THE TASK
Count the lines of the data that have the word "between", then report the number without anything else.

EXTRACTED DATA
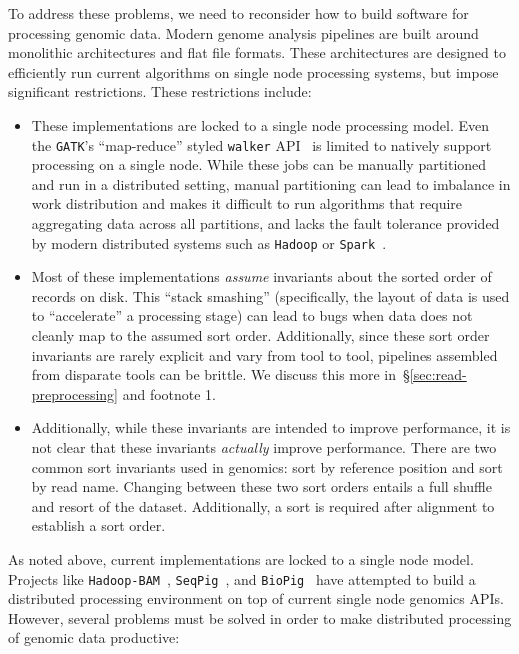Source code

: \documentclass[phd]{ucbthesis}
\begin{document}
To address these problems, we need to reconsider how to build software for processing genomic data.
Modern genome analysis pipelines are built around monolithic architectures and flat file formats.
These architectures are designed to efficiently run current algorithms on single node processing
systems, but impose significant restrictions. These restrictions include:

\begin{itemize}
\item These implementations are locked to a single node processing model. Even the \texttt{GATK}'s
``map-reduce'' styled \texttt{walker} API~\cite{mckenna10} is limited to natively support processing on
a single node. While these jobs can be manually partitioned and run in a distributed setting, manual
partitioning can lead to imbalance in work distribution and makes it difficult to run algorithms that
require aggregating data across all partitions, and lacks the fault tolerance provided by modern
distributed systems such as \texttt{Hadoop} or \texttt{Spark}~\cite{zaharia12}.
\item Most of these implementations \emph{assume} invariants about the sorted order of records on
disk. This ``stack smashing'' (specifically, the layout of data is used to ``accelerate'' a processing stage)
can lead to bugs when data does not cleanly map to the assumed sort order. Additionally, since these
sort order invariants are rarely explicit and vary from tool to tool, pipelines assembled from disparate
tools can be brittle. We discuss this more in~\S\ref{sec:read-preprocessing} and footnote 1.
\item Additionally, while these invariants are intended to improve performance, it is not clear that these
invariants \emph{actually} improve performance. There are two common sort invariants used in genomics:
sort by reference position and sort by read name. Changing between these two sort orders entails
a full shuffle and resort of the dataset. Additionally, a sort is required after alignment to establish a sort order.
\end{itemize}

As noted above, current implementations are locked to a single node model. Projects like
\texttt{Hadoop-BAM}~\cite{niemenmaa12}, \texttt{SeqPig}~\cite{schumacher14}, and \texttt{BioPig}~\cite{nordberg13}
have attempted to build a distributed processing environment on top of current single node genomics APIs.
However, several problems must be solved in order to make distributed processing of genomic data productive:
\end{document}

---

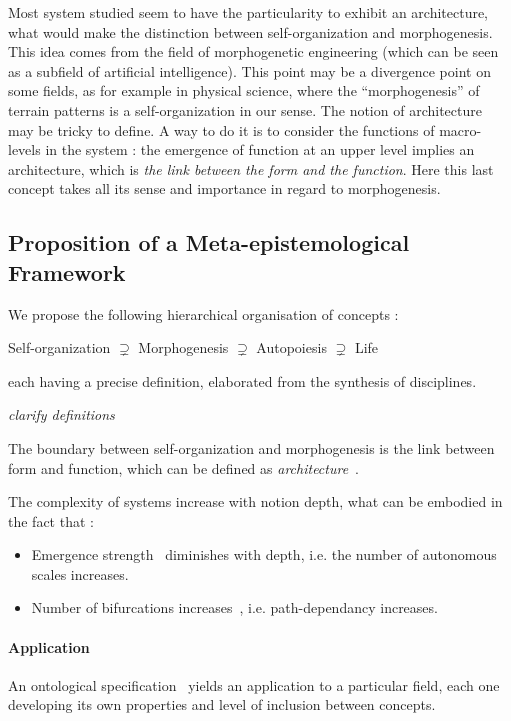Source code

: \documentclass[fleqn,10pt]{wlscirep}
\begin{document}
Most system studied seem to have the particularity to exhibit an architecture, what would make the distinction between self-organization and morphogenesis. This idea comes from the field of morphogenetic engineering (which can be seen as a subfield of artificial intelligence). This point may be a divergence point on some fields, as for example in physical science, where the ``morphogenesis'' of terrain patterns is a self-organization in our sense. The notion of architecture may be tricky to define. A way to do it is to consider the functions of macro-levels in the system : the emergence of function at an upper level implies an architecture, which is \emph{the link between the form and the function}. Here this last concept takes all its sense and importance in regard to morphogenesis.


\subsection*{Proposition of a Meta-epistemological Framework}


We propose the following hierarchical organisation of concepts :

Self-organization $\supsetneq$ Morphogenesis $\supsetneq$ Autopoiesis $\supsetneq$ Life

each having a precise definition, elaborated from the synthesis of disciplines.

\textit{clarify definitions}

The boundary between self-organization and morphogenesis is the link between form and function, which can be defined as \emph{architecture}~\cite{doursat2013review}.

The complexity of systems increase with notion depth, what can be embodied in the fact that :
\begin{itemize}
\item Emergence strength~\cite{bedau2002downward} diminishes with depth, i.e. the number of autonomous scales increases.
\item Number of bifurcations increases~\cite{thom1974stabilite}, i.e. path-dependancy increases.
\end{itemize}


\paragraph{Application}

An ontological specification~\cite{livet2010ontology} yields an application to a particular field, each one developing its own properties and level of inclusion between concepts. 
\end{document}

EXPECTED ANSWER
4